Matt Doyle and Caroline Aaron star as son and mother in semiautobiographical play (photo by Carol Rosegg)

CONVERSATIONS WITH MOTHER
Theatre 555
555 West Forty-Second St. between Tenth & Eleventh Aves.
Wednesday – Monday through April 21, $67-$169
conversationsplay.com

Matthew Lombardo’s Conversations with Mother began life about a decade ago as a series of Facebook posts detailing verbatim phone calls the playwright had with his mother. He eventually decided to turn the daily talks into the semiautobiographical show, which closes April 21 at Theatre 555. (It had been scheduled to run through May 11.)

The play traces the relationship between Maria Collavechio (Caroline Aaron) and her son, Bobby (Matt Doyle), starting in Connecticut in 1966, when she is thirty-seven and he is eight. Bobby desperately wants to come home from sleepaway camp, and Maria says absolutely not — until he writes to her, “Dear Mom: One of the camp counselors asked me to stay with him in his van overnight. He has strawberry Charleston Chews, clicker clackers, and eyeglasses that have real X-ray vision. Can I stay with him some night? Love, Bobby.”

For the next forty years, Bobby keeps getting into trouble, refusing to follow his mother’s sage advice, as he moves to New York and falls in love with an abusive man. Often when admitting his bad choices to her, he asks if she’s mad, and when she says no, he adds, “Good. Cause there’s more.” The strong-willed Maria is not angry as much as disappointed that the tender and insecure Bobby cannot find himself a better life; she believes he is wasting his youth and his chances; he deserves more but won’t believe that. The problem never was that Bobby is gay — Maria embraces that from when he first comes out to her — but that Bobby keeps screwing up, both personally and professionally. And it gets tiring, for her and, unfortunately, the audience.

The play is told in such chapters as “Tell Me The Truth and I Won’t Get Mad,” “Why Can’t You Ever Meet a Nice Boy?,” and “If Your Phone Doesn’t Ring, It’s Me,” as Maria and Bobby go through good times and bad. Even as Bobby starts his career as a playwright, he is unable to enjoy it. He explains, “I’m just so tired. I don’t want to be hurt. I don’t want to be happy. I don’t want to be sad. I don’t want to be sorry. I don’t want to think. I don’t want to know. I just want to be numb.” Maria responds, “I don’t know what to do with you, Bobby. I really don’t know what else to do. I gave you everything. More than all the other kids combined. I gave you things in me I didn’t even know I had. And for what? So you can bitch about your shitty life? No one has a better life than you!”

The narrative takes a turn when Maria becomes ill, leading to a head-scratchingly melodramatic ending that seems to come out of nowhere.

Directed by Noah Himmelstein (The Lucky Star, Los Otros), Conversations with Mother takes place on Wilson Chin’s framed set, where various chairs, bars, and tables are wheeled on and off and props are hidden in the walls. Ryan Park outfits Aaron in fanciful dresses while Doyle wears camp T-shirts with a silly hat, a revealing apron with a silly hat, a hoodie, and eventually more grown-up clothing.

Aaron (Madwomen of the West, A Kid Like Jake) and Tony winner Doyle (Company, A Clockwork Orange) never quite connect; the characters feel like caricatures trapped in a repetitive circle that is hard for the audience to become engaged in. Lombardo, whose previous plays include Tea at Five about Katharine Hepburn and Looped about Tallulah Bankhead, doesn’t develop enough depth; perhaps he’s too close to the material.

At the conclusion of the eighty-five-minute play, you’re likely to think, thank goodness there’s not more.
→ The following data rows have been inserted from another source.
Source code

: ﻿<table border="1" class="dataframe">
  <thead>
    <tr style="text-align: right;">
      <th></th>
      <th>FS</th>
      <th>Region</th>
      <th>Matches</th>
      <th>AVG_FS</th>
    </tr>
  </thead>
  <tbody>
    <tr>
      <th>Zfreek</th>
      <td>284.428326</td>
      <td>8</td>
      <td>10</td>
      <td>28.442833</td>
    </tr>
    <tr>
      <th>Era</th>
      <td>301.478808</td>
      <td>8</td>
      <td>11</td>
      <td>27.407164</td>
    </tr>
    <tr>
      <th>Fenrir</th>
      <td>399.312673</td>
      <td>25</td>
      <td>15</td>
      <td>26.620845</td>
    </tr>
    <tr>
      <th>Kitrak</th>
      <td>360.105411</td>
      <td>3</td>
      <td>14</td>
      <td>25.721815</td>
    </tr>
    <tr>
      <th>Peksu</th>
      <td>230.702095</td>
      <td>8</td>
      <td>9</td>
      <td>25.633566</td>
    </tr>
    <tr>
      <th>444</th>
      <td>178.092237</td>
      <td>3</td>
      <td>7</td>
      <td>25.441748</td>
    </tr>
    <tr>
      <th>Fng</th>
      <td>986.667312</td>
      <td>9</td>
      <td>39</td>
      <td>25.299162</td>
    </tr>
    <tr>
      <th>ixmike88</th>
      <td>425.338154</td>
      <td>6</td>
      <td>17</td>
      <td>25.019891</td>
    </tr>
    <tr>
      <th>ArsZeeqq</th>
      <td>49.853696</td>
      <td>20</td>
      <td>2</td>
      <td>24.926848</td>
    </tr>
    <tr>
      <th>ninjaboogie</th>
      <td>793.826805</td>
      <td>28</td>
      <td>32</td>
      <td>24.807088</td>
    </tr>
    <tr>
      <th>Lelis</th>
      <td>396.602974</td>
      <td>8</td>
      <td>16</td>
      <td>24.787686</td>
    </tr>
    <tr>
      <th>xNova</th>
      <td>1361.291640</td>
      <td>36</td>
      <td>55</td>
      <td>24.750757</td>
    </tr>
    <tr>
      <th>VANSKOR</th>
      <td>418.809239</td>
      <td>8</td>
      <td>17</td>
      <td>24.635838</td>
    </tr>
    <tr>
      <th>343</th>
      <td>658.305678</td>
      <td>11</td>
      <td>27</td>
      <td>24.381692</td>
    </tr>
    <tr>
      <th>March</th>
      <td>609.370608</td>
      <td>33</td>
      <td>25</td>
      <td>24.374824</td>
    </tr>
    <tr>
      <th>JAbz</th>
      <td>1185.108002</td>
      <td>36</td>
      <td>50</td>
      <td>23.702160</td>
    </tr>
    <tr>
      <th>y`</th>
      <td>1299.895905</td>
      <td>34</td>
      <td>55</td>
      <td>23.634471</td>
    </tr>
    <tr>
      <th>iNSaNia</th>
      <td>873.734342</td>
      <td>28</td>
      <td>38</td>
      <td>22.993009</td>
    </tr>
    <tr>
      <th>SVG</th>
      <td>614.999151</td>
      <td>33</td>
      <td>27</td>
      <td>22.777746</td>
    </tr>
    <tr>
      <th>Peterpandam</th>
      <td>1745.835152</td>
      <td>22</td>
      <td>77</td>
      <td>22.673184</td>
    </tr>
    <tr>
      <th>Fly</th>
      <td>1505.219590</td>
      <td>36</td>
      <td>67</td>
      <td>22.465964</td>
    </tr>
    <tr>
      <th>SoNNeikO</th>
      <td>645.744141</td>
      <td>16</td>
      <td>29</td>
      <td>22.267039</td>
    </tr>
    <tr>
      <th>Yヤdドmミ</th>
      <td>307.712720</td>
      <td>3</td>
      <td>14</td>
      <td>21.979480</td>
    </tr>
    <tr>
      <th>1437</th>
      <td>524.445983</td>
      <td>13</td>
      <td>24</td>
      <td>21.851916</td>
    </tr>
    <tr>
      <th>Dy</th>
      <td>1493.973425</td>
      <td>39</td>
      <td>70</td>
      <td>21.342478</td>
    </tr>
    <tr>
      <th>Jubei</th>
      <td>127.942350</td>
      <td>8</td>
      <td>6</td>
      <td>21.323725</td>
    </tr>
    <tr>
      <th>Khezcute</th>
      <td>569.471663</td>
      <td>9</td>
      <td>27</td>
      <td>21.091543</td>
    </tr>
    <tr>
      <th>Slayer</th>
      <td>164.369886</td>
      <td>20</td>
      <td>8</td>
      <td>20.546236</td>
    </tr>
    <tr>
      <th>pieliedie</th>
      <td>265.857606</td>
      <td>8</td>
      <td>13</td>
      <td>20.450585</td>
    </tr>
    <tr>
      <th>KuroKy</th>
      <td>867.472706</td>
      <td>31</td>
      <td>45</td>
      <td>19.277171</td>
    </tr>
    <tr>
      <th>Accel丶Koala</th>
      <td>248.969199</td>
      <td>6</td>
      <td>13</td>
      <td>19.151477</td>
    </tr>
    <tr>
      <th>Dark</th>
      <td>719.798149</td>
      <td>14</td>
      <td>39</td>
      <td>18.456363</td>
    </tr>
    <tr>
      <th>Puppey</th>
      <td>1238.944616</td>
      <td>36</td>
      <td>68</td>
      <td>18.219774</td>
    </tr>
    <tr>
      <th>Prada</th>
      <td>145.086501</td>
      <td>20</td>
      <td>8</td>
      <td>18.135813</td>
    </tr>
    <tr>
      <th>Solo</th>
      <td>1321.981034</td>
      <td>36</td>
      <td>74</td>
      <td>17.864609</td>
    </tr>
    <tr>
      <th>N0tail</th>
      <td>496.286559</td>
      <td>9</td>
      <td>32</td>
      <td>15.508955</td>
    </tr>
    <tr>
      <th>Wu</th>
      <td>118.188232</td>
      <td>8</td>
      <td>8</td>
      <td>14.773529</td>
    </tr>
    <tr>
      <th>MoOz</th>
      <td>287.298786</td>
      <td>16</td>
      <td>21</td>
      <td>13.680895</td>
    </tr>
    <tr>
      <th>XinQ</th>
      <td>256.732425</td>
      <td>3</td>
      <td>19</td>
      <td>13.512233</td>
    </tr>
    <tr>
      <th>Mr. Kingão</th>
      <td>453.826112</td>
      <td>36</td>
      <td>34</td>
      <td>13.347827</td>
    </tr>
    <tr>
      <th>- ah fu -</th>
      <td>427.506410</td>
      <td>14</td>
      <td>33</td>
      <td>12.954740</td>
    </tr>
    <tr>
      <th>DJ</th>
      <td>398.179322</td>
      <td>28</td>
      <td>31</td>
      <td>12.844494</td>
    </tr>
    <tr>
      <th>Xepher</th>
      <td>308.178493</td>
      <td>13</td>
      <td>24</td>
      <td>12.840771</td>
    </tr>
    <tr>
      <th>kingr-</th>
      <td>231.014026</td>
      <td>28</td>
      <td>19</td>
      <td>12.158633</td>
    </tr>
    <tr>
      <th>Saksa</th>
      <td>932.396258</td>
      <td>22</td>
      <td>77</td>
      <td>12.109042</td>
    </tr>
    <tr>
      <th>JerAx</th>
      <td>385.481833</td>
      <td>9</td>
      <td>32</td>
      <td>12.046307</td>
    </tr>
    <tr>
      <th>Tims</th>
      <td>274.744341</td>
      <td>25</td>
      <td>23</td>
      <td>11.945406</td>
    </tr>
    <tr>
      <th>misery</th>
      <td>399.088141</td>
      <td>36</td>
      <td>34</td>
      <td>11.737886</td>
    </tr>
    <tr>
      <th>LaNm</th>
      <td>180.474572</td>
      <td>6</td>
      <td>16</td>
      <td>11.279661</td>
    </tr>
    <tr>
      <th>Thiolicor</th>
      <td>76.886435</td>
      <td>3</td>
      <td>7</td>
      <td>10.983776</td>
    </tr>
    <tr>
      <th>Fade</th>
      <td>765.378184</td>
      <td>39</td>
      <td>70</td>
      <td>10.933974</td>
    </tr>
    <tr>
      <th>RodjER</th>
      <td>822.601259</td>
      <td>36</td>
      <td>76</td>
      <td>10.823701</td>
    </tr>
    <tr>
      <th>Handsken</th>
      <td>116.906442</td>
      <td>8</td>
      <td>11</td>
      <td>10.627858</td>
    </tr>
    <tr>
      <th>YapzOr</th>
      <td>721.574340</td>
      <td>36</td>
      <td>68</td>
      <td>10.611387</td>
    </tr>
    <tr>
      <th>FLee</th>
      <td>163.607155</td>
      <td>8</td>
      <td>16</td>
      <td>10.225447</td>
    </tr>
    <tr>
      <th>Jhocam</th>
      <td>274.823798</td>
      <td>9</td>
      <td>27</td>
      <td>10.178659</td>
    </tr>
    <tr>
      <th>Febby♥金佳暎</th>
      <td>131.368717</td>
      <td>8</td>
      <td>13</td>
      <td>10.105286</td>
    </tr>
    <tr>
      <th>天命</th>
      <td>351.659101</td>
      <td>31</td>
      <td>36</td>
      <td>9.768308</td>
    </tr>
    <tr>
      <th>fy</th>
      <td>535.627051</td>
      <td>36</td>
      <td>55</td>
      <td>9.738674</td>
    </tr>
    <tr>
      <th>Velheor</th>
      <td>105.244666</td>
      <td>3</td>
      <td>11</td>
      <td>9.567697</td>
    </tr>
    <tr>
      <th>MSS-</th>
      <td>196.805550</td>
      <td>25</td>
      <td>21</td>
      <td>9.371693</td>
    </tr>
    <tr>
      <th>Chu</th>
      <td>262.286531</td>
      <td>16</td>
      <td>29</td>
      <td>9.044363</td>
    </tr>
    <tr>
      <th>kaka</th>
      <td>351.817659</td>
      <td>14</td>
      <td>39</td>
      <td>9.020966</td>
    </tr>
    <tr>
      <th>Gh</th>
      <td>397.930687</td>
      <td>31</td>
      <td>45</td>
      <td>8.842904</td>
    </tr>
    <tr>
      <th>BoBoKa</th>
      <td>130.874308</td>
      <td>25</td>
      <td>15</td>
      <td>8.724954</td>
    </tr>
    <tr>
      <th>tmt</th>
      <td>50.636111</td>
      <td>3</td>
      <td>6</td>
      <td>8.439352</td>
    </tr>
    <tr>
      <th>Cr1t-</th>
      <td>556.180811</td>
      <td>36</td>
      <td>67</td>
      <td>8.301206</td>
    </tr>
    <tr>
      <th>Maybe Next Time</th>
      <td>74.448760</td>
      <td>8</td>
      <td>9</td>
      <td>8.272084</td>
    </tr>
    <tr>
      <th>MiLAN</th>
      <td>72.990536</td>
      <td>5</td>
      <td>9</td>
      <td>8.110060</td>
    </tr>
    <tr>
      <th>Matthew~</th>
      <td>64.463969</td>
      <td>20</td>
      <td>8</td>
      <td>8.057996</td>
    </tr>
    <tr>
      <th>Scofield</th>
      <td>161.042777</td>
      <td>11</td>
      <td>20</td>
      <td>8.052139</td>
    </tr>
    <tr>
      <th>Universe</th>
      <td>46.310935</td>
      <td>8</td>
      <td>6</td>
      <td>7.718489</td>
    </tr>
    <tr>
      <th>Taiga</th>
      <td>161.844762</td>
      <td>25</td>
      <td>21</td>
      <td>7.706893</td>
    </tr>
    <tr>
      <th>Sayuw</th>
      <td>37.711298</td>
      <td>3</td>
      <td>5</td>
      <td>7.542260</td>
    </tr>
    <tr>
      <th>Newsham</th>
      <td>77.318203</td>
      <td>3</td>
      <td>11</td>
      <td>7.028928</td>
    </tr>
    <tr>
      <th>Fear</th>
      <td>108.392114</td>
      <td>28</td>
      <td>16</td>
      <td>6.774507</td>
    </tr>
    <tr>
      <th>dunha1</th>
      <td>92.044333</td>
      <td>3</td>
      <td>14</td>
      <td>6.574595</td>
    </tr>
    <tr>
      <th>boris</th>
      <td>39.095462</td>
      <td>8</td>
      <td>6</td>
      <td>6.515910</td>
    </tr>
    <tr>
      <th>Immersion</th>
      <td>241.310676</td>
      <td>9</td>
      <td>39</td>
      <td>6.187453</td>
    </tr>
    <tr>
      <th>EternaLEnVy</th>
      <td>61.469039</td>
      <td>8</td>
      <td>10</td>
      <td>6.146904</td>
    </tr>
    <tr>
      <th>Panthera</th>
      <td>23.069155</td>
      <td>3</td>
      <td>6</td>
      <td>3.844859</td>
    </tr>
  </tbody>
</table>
Jeanine Serralles, Andrew Barth Feldman, and Joanna Gleason star as three generations of a Jewish family in New York in We Had a World (photo by Jeremy Daniel)

WE HAD A WORLD
New York City Center Stage II
131 West Fifty-Fifth St. between Sixth & Seventh Aves.
Tuesday – Sunday through May 11, 4160
www.manhattantheatreclub.com
www.nycitycenter.org

New York City native Joshua Harmon is a master at writing about families, specifically Jewish ones, as evidenced by such works as Bad Jews, Skintight, and the epic Prayer for the French Republic. He turns his focus on his own clan in the beautifully told We Had a World, exploring his relationship with his mother and grandmother — and their complicated relationship with each other.

The hundred-minute play begins with Joshua (Andrew Barth Feldman) receiving a phone call from his grandmother, Renee (Joanna Gleason), whom he calls Nana, telling him that his next play should be about the estrangement between his mother, Ellen (Jeanine Serralles), and his aunt, the unseen Susan, focusing on a problematic Passover Seder — and that it should be called Battle of the Titans.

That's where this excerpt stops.